We skirted Boston, we weren’t insane enough for that impossible route through the city on the night before Thanksgiving.  We were west of Boston on route 290 headed for Worcester.  Then on route 190 north of Worcester.  Then at some point it started to pour down rain, and I turned on the windshield wipers.  I noticed that the wipers weren’t going as fast as they normally would, and my headlights grew dimmer and dimmer.  What on earth was happening?  We were on the back roads by then, somewhere on route 2 riding parallel to Massachusetts’ northern border.  We stopped at a gas station in a microscopic town called Athol, Massachusetts to see what was happening.

Todd is very handy, he opened the hood to check out the situation and determined that the alternator had ceased alternating.  It had stopped providing power to the car.  While the engine still ran, the things like lights and windshield wipers weren’t getting the energy they needed to do their jobs.  He went inside and learned there was an auto parts store nearby that was just about to close.  A stranger in the store offered him a lift.  I stayed with the car, still running—who knew whether it would start again if I turned it off.  There was a woman in the gas station who gave him her address, “Once you get the parts you need, just pull in to my garage.  I have a ton of tools.  I am heading to a family party but my girlfriend will be in the house.”

Let me say that again.  A stranger told us to go into her garage, while she wasn’t home, to use her tools so that we could fix the Jeep. Todd took off with the man in his truck to go to the parts store.  I bit down every single nail on my hands while I waited.  He returned with a new alternator.  Then we managed to find this woman’s house.

We pulled in to the garage, and sure enough we found her tools.  Todd removed the faulty alternator and installed a new one.  We started the Jeep.  The radio came on, the wipers flung water at us as we stood beside the car and watched it come to life.  I wanted to cheer, but I also didn’t want to disturb the girlfriend, whom we hadn’t seen, but heard she was in the house.  We pretty much whispered the whole time we were in this garage—what would be creepier?  Carrying on in conversation voice or whispering as we were strangers in this garage?

As we were cleaning up our mess, I spotted some of this woman’s mail.  I took down her mailing address so we could send her a thank you note after we’d gotten home.  I included a gift card to Home Depot in the note as well and said “If you’re ever in Rhode Island and you’re in need of assistance, you have a friend in the Ocean State.”

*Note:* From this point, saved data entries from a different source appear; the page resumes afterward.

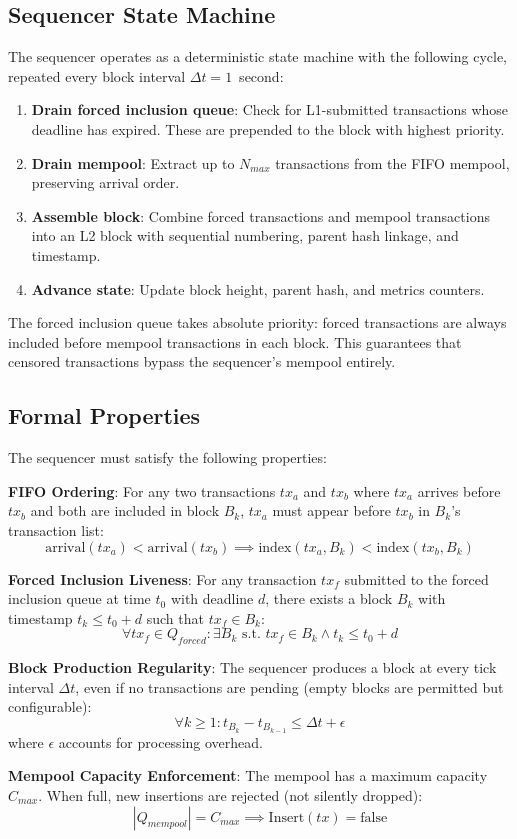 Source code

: \subsection{Sequencer State Machine}

The sequencer operates as a deterministic state machine with the following cycle,
repeated every block interval $\Delta t = 1$~second:

\begin{enumerate}
  \item \textbf{Drain forced inclusion queue}: Check for L1-submitted transactions
    whose deadline has expired. These are prepended to the block with highest priority.
  \item \textbf{Drain mempool}: Extract up to $N_{max}$ transactions from the FIFO
    mempool, preserving arrival order.
  \item \textbf{Assemble block}: Combine forced transactions and mempool transactions
    into an L2 block with sequential numbering, parent hash linkage, and timestamp.
  \item \textbf{Advance state}: Update block height, parent hash, and metrics counters.
\end{enumerate}

The forced inclusion queue takes absolute priority: forced transactions are always
included before mempool transactions in each block. This guarantees that censored
transactions bypass the sequencer's mempool entirely.

\subsection{Formal Properties}

The sequencer must satisfy the following properties:

\textbf{FIFO Ordering}: For any two transactions $tx_a$ and $tx_b$ where $tx_a$
arrives before $tx_b$ and both are included in block $B_k$, $tx_a$ must appear
before $tx_b$ in $B_k$'s transaction list:
\[
  \text{arrival}(tx_a) < \text{arrival}(tx_b) \implies \text{index}(tx_a, B_k) < \text{index}(tx_b, B_k)
\]

\textbf{Forced Inclusion Liveness}: For any transaction $tx_f$ submitted to the
forced inclusion queue at time $t_0$ with deadline $d$, there exists a block $B_k$
with timestamp $t_k \leq t_0 + d$ such that $tx_f \in B_k$:
\[
  \forall tx_f \in Q_{forced}: \exists B_k \text{ s.t. } tx_f \in B_k \land t_k \leq t_0 + d
\]

\textbf{Block Production Regularity}: The sequencer produces a block at every tick
interval $\Delta t$, even if no transactions are pending (empty blocks are permitted
but configurable):
\[
  \forall k \geq 1: t_{B_k} - t_{B_{k-1}} \leq \Delta t + \epsilon
\]
where $\epsilon$ accounts for processing overhead.

\textbf{Mempool Capacity Enforcement}: The mempool has a maximum capacity $C_{max}$.
When full, new insertions are rejected (not silently dropped):
\[
  |Q_{mempool}| = C_{max} \implies \text{Insert}(tx) = \text{false}
\]
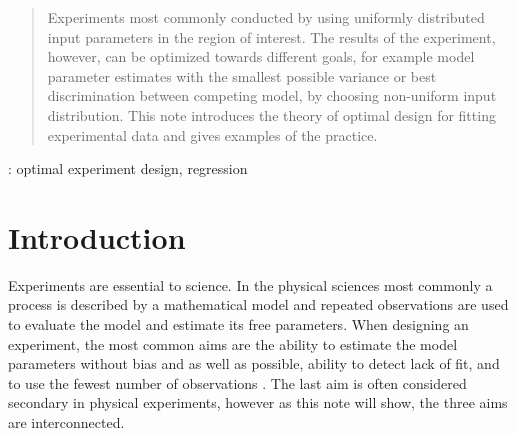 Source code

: \documentclass[12pt]{iopart}
\begin{document}
\address{Institute of Atomic and Molecular Sciences, Academia Sinica, Taiwan}
\begin{abstract}
Experiments most commonly conducted by using uniformly distributed input parameters in the region of interest. The results of the experiment, however, can be optimized towards different goals, for example model parameter estimates with the smallest possible variance or best discrimination between competing model, by choosing non-uniform input distribution. This note introduces the theory of optimal design for fitting experimental data and gives examples of the practice.
\end{abstract}

: optimal experiment design, regression




\section{Introduction}


Experiments are essential to science. In the physical sciences most commonly a process is described by a mathematical model and repeated observations are used to evaluate the model and estimate its free parameters. When designing an experiment, the most common aims are the ability to estimate the model parameters without bias and as well as possible, ability to detect lack of fit, and to use the fewest number of observations \cite{Box1975,Box1987}. The last aim is often considered secondary in physical experiments, however as this note will show, the three aims are interconnected.
\end{document}
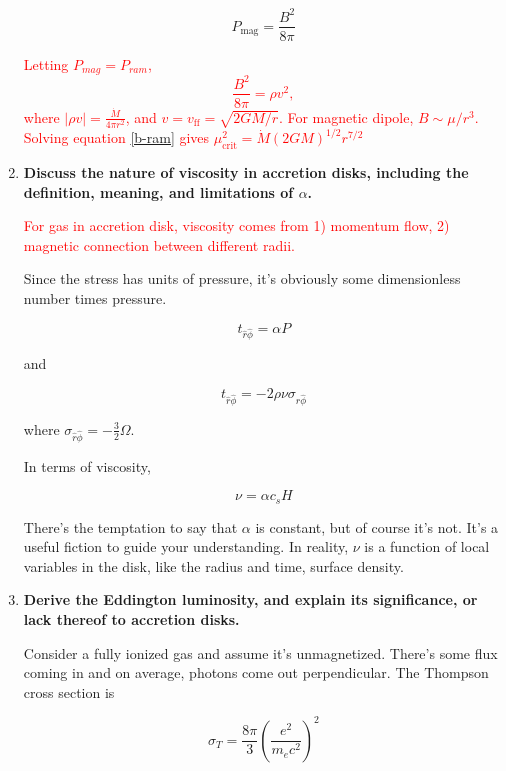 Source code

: \documentclass[a4paper]{article}
\begin{document}
\begin{enumerate}
\begin{equation}
P_\mathrm{mag} = \frac{B^2}{8 \pi}
\end{equation}

\textcolor{red}{Letting $P_{mag}=P_{ram}$, 
\begin{equation}
\frac{B^2}{8\pi}=\rho v^2,
\label{b-ram}
\end{equation}
where $|\rho v|=\frac{\dot M}{4\pi r^2}$, and $v=v_\mathrm{ff}=\sqrt{2GM/r}$. For magnetic dipole, $B\sim \mu/r^3$. Solving equation \ref{b-ram} gives $\mu_\mathrm{crit}^2=\dot M (2GM)^{1/2}r^{7/2}$
}
\item \textbf{Discuss the nature of viscosity in accretion disks, including the definition, meaning, and limitations of $\alpha$.}

\textcolor{red}{For gas in accretion disk, viscosity comes from 1) momentum flow, 2) magnetic connection between different radii.}

Since the stress has units of pressure, it's obviously some dimensionless number times pressure. 

\begin{equation}
t_{\hat{r}\hat{\phi}} = \alpha P
\end{equation}

and

\begin{equation}
t_{\hat{r}\hat{\phi}} = -2 \rho \nu \sigma_{\hat{r}\hat{\phi}}
\end{equation}

where $\sigma_{\hat{r}\hat{\phi}} = -\frac{3}{2} \Omega$. 

In terms of viscosity,

\begin{equation}
\nu = \alpha c_s H
\end{equation}

There's the temptation to say that $\alpha$ is constant, but of course it's not. It's a useful fiction to guide your understanding. In reality, $\nu$ is a function of local variables in the disk, like the radius and time, surface density. 

\item \textbf{Derive the Eddington luminosity, and explain its significance, or lack thereof to accretion
disks.}

Consider a fully ionized gas and assume it's unmagnetized. There's some flux coming in and on average, photons come out perpendicular. The Thompson cross section is

\begin{equation}
\sigma_T = \frac{8 \pi}{3} \left( \frac{e^2}{m_e c^2} \right)^2
\end{equation}


\end{enumerate}
\end{document}
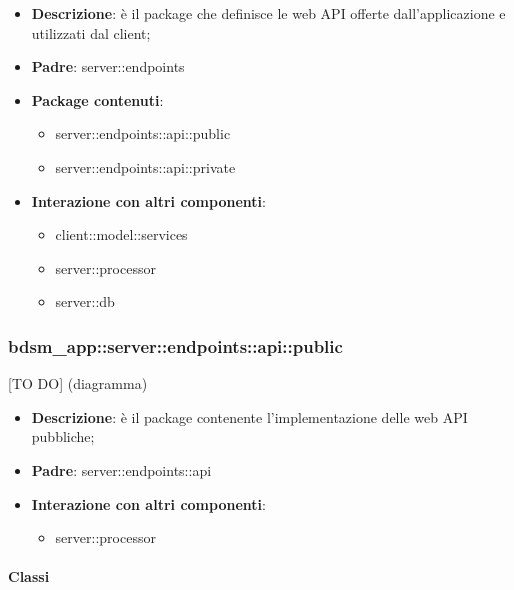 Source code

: \begin{itemize}
  \item \textbf{Descrizione}: è il package che definisce le web API offerte dall'applicazione e utilizzati dal client;
  \item \textbf{Padre}: server::endpoints
  \item \textbf{Package contenuti}:
  	\begin{itemize}
  		\item server::endpoints::api::public
  		\item server::endpoints::api::private
	\end{itemize}
  \item \textbf{Interazione con altri componenti}:
  	\begin{itemize}
  		\item client::model::services
  		\item server::processor
  		\item server::db
	\end{itemize}
\end{itemize}

\subsubsection{bdsm\_app::server::endpoints::api::public} %
\label{ssub:bdsm_app_server_endpoints_api_public}
[TO DO] (diagramma) \newline \newline

\begin{itemize}
  \item \textbf{Descrizione}: è il package contenente l'implementazione delle web API pubbliche;
  \item \textbf{Padre}: server::endpoints::api
  \item \textbf{Interazione con altri componenti}:
  	\begin{itemize}
        \item server::processor
    \end{itemize}
\end{itemize}

	\paragraph{Classi} %

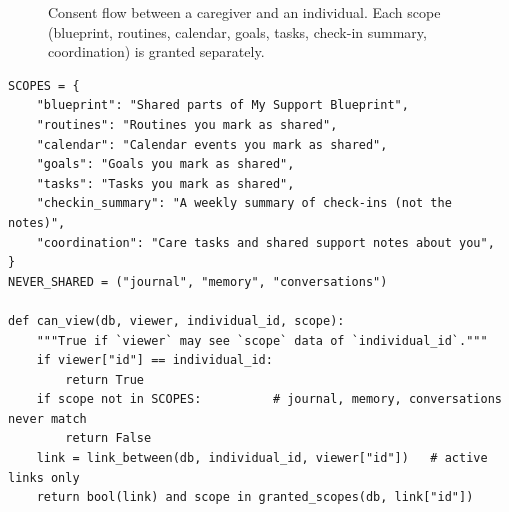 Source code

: \documentclass[11pt,a4paper]{article}
\newcommand{\code}[1]{\texttt{#1}}
\begin{document}
\begin{figure}[H]
\centering
{}
\caption{Consent flow between a caregiver and an individual. Each scope (blueprint, routines, calendar, goals, tasks, check-in summary, coordination) is granted separately.}
\label{fig:consent}
\end{figure}

\par\noindent\begin{minipage}{\linewidth}\begin{lstlisting}[caption={Every caregiver read is checked against the granted scopes (\code{nbapp/consent.py}).},label={lst:canview}]
SCOPES = {
    "blueprint": "Shared parts of My Support Blueprint",
    "routines": "Routines you mark as shared",
    "calendar": "Calendar events you mark as shared",
    "goals": "Goals you mark as shared",
    "tasks": "Tasks you mark as shared",
    "checkin_summary": "A weekly summary of check-ins (not the notes)",
    "coordination": "Care tasks and shared support notes about you",
}
NEVER_SHARED = ("journal", "memory", "conversations")

def can_view(db, viewer, individual_id, scope):
    """True if `viewer` may see `scope` data of `individual_id`."""
    if viewer["id"] == individual_id:
        return True
    if scope not in SCOPES:          # journal, memory, conversations never match
        return False
    link = link_between(db, individual_id, viewer["id"])   # active links only
    return bool(link) and scope in granted_scopes(db, link["id"])
\end{lstlisting}\end{minipage}\par
\end{document}

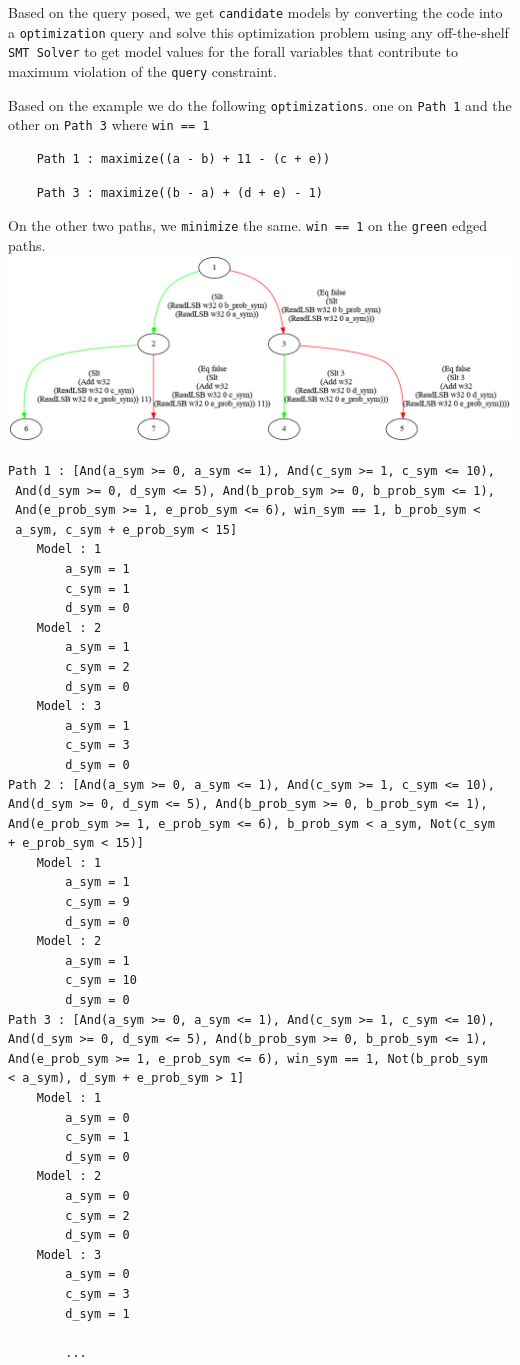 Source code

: \documentclass{article}
\begin{document}
Based on the query posed, we get \texttt{candidate} models by converting the code into a \texttt{optimization} query and solve this optimization problem using any off-the-shelf 
\texttt{SMT Solver} to get model values for the forall variables that contribute to maximum 
violation of the \texttt{query} constraint. 

Based on the example we do the following \texttt{optimizations}. one on \texttt{Path 1} and the other on \texttt{Path 3} where \texttt{win == 1} 

\begin{verbatim}
	Path 1 : maximize((a - b) + 11 - (c + e))
\end{verbatim}

\begin{verbatim}
	Path 3 : maximize((b - a) + (d + e) - 1)
\end{verbatim}

On the other two paths, we \texttt{minimize} the same. \texttt{win == 1} on the \texttt{green} edged paths. \\

\includegraphics[scale=0.35]{exectree1.png} 

\begin{verbatim}
Path 1 : [And(a_sym >= 0, a_sym <= 1), And(c_sym >= 1, c_sym <= 10),
 And(d_sym >= 0, d_sym <= 5), And(b_prob_sym >= 0, b_prob_sym <= 1), 
 And(e_prob_sym >= 1, e_prob_sym <= 6), win_sym == 1, b_prob_sym < 
 a_sym, c_sym + e_prob_sym < 15]
	Model : 1
		a_sym = 1
		c_sym = 1
		d_sym = 0
	Model : 2
		a_sym = 1
		c_sym = 2
		d_sym = 0
	Model : 3
		a_sym = 1
		c_sym = 3
		d_sym = 0
Path 2 : [And(a_sym >= 0, a_sym <= 1), And(c_sym >= 1, c_sym <= 10), 
And(d_sym >= 0, d_sym <= 5), And(b_prob_sym >= 0, b_prob_sym <= 1), 
And(e_prob_sym >= 1, e_prob_sym <= 6), b_prob_sym < a_sym, Not(c_sym 
+ e_prob_sym < 15)]
	Model : 1
		a_sym = 1
		c_sym = 9
		d_sym = 0
	Model : 2
		a_sym = 1
		c_sym = 10
		d_sym = 0
Path 3 : [And(a_sym >= 0, a_sym <= 1), And(c_sym >= 1, c_sym <= 10), 
And(d_sym >= 0, d_sym <= 5), And(b_prob_sym >= 0, b_prob_sym <= 1), 
And(e_prob_sym >= 1, e_prob_sym <= 6), win_sym == 1, Not(b_prob_sym 
< a_sym), d_sym + e_prob_sym > 1]
	Model : 1
		a_sym = 0
		c_sym = 1
		d_sym = 0
	Model : 2
		a_sym = 0
		c_sym = 2
		d_sym = 0
	Model : 3
		a_sym = 0
		c_sym = 3
		d_sym = 1

		...
\end{verbatim}
\end{document}

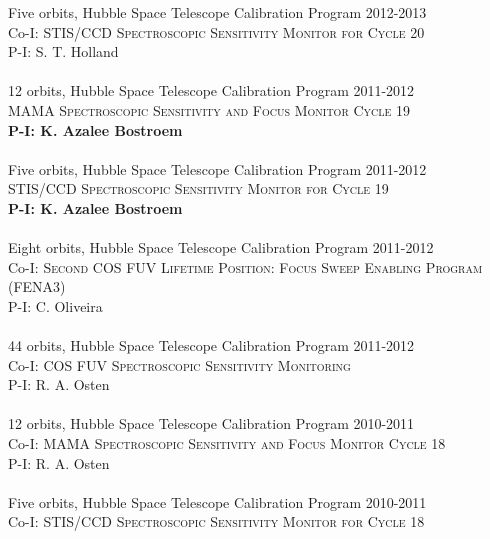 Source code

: \documentclass[10pt]{cv}
\begin{document}
\begin{llist}
Five orbits, Hubble Space Telescope Calibration Program \hfill  2012-2013\\ %
Co-I: \textsc{STIS/CCD Spectroscopic Sensitivity Monitor for Cycle 20} \\
P-I: S. T. Holland\\ %
\\
12 orbits, Hubble Space Telescope Calibration Program \hfill 2011-2012\\ %
\textsc{MAMA Spectroscopic Sensitivity and Focus Monitor Cycle 19}\\
{\bf P-I: K. Azalee Bostroem} \\ %
\\
Five orbits, Hubble Space Telescope Calibration Program \hfill 2011-2012\\ %
\textsc{STIS/CCD Spectroscopic Sensitivity Monitor for Cycle 19}\\
{\bf P-I: K. Azalee Bostroem} \\ %
\\
Eight orbits, Hubble Space Telescope Calibration Program \hfill 2011-2012\\ %
Co-I: \textsc{Second COS FUV Lifetime Position: Focus Sweep Enabling Program (FENA3)} \\
P-I: C. Oliveira \\%
\\
44 orbits, Hubble Space Telescope Calibration Program \hfill 2011-2012\\ %
Co-I: \textsc{COS FUV Spectroscopic Sensitivity Monitoring} \\
P-I: R. A. Osten\\%
\\
12 orbits, Hubble Space Telescope Calibration Program \hfill 2010-2011\\ %
Co-I: \textsc{MAMA Spectroscopic Sensitivity and Focus Monitor Cycle 18} \\
P-I: R. A. Osten \\%
\\
Five orbits, Hubble Space Telescope Calibration Program \hfill 2010-2011\\ %
Co-I: \textsc{STIS/CCD Spectroscopic Sensitivity Monitor for Cycle 18} \\

\end{llist}
\end{document}

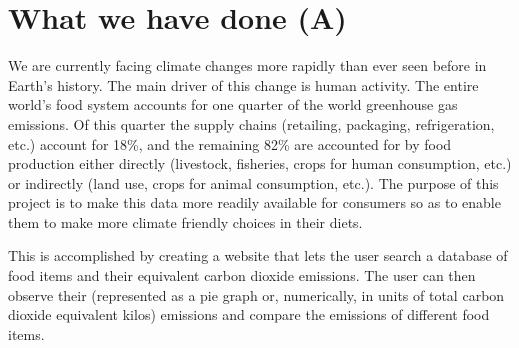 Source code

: \section{What we have done (A)}
We are currently facing climate changes more rapidly than ever seen before in Earth’s history. The main driver of this change is human activity. The entire world’s food system accounts for one quarter of the world greenhouse gas emissions. Of this quarter the supply chains (retailing, packaging, refrigeration, etc.) account for 18\%, and the remaining 82\% are accounted for by food production either directly (livestock, fisheries, crops for human consumption, etc.) or indirectly (land use, crops for animal consumption, etc.)\cite{FoodStat}. The purpose of this project is to make this data more readily available for consumers so as to enable them to make more climate friendly choices in their diets. 

This is accomplished by creating a website that lets the user search a database of food items and their equivalent carbon dioxide emissions. The user can then observe their (represented as a pie graph or, numerically, in units of total carbon dioxide equivalent kilos) emissions and compare the emissions of different food items. 
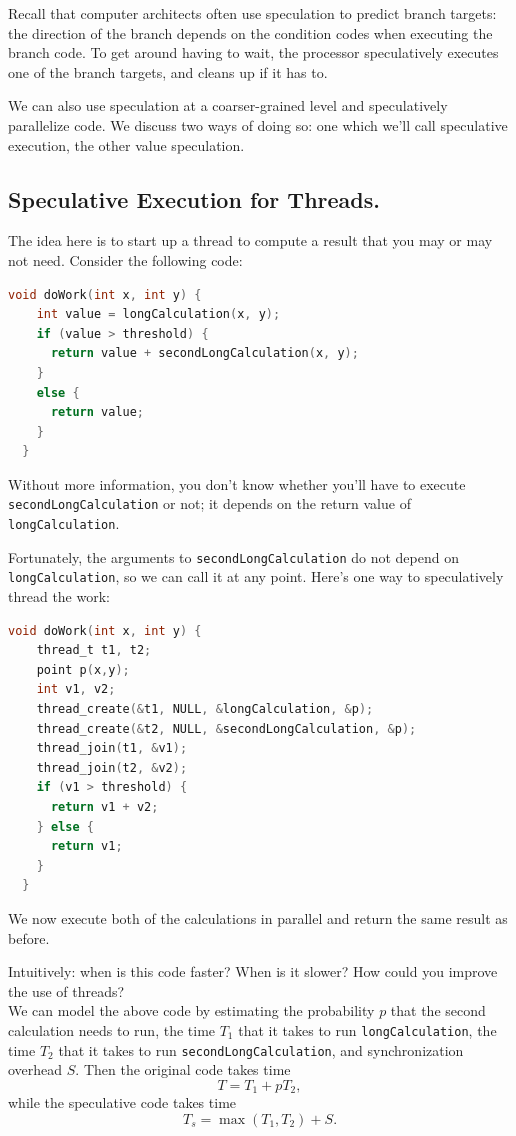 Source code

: \documentclass[a4paper]{report}
\begin{document}
Recall that computer architects often use speculation to predict branch
targets: the direction of the branch depends on the condition codes
when executing the branch code. To get around having to wait, the processor
speculatively executes one of the branch targets, and cleans up if it
has to.

We can also use speculation at a coarser-grained level and
speculatively parallelize code. We discuss two ways of doing so: one
which we'll call speculative execution, the other value speculation.

\subsection*{Speculative Execution for Threads.} The idea here is to
start up a thread to compute a result that you may or may not need.
Consider the following code:

{\small \begin{lstlisting}[language=C]
  void doWork(int x, int y) {
    int value = longCalculation(x, y);
    if (value > threshold) {
      return value + secondLongCalculation(x, y);
    }
    else {
      return value;
    }
  }
\end{lstlisting} }
Without more information, you don't know whether you'll have to execute
{\tt secondLongCalculation} or not; it depends on the return value of
{\tt longCalculation}. 

Fortunately, the arguments to {\tt secondLongCalculation} do not
depend on {\tt longCalculation}, so we can call it at any point. 
Here's one way to speculatively thread the work:

{\small \begin{lstlisting}[language=C]
  void doWork(int x, int y) {
    thread_t t1, t2;
    point p(x,y);
    int v1, v2;
    thread_create(&t1, NULL, &longCalculation, &p);
    thread_create(&t2, NULL, &secondLongCalculation, &p);
    thread_join(t1, &v1);
    thread_join(t2, &v2);
    if (v1 > threshold) {
      return v1 + v2;
    } else {
      return v1;
    }
  }
\end{lstlisting} }
We now execute both of the calculations in parallel and return the same
result as before.

{\sf Intuitively: when is this code faster? When is it slower? How
  could you improve the use of threads?}\\[4em]

We can model the above code by estimating the probability $p$ that
the second calculation needs to run, the time $T_1$ that it takes
to run {\tt longCalculation}, the time $T_2$ that it takes to run
{\tt secondLongCalculation}, and synchronization overhead $S$.
Then the original code takes time
\[ T = T_1 + p T_2, \]
while the speculative code takes time
\[ T_s = \max(T_1, T_2) + S.\]
\end{document}
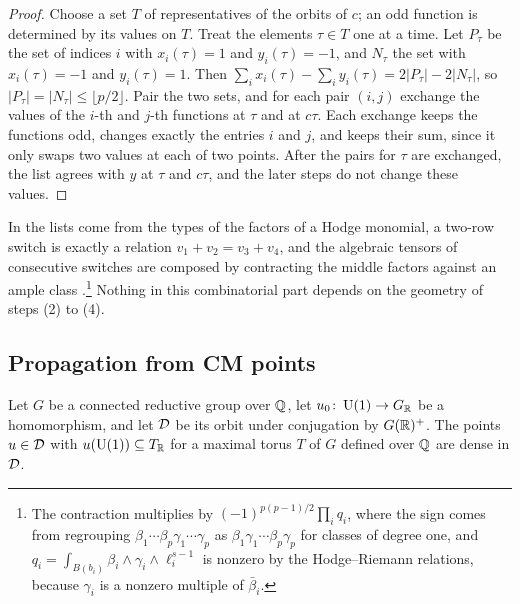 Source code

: \begin{proof}
Choose a set $T$ of representatives of the orbits of $c$; an odd function is
determined by its values on $T$. Treat the elements $\tau\in T$ one at a
time. Let $P_{\tau}$ be the set of indices $i$ with $x_{i}(\tau)=1$ and
$y_{i}(\tau)=-1$, and $N_{\tau}$ the set with $x_{i}(\tau)=-1$ and
$y_{i}(\tau)=1$. Then $\sum_{i}x_{i}(\tau)-\sum_{i}y_{i}(\tau)=2|P_{\tau}|-
2|N_{\tau}|$, so $|P_{\tau}|=|N_{\tau}|\le\lfloor p/2\rfloor$. Pair the two
sets, and for each pair $(i,j)$ exchange the values of the $i$-th and $j$-th
functions at $\tau$ and at $c\tau$. Each exchange keeps the functions odd,
changes exactly the entries $i$ and $j$, and keeps their sum, since it only
swaps two values at each of two points. After the pairs for $\tau$ are
exchanged, the list agrees with $y$ at $\tau$ and $c\tau$, and the later
steps do not change these values.
\end{proof}

In \cite{OAI26} the lists come from the types of the factors of a Hodge
monomial, a two-row switch is exactly a relation $v_{1}+v_{2}=v_{3}+v_{4}$,
and the algebraic tensors of consecutive switches are composed by
contracting the middle factors against an ample class
\cite[(2.6)]{OAI26}.\footnote{The contraction multiplies by
$(-1)^{p(p-1)/2}\prod_{i}q_{i}$, where the sign comes from regrouping
$\beta_{1}\cdots\beta_{p}\gamma_{1}\cdots\gamma_{p}$ as
$\beta_{1}\gamma_{1}\cdots\beta_{p}\gamma_{p}$ for classes of degree one, and
$q_{i}=\int_{B(b_{i})}\beta_{i}\wedge\gamma_{i}\wedge\ell_{i}^{s-1}$ is
nonzero by the Hodge--Riemann relations, because $\gamma_{i}$ is a nonzero
multiple of $\bar\beta_{i}$.} Nothing in this combinatorial part depends on
the geometry of steps (2) to (4).

\subsection{Propagation from CM points}

\begin{lemma}\label{lem:cmdense}
Let $G$ be a connected reductive group over $\QQ$, let
$u_{0}\colon\U(1)\to G_{\RR}$ be a homomorphism, and let $\cD$ be its orbit
under conjugation by $G(\RR)^{+}$. The points $u\in\cD$ with
$u(\U(1))\subseteq T_{\RR}$ for a maximal torus $T$ of $G$ defined over
$\QQ$ are dense in $\cD$.
\end{lemma}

We left her house and continued on to Vermont and told the story over Thanksgiving dinner.  I ended up donating the Jeep after Todd had been in an accident in it and broke the axel.  It was just as well, as the Jeep was getting to that age where it started to leave a line of parts in its wake as I drove around.  The alternator was the first of many problems to come.

It’s that time of year again.  The giving season.  Help someone in need.  Go down to Walmart and anonymously pay off someone’s layaway.  Help someone change a tire.  Or just smile, for crying out loud. A smile costs nothing, and the kindness it conveys is priceless.

I’ve forgotten that woman’s name, whose garage she so generously donated to us when we were in need.  But I’ve never forgotten her.  And every Thanksgiving I send her a silent “thank you.”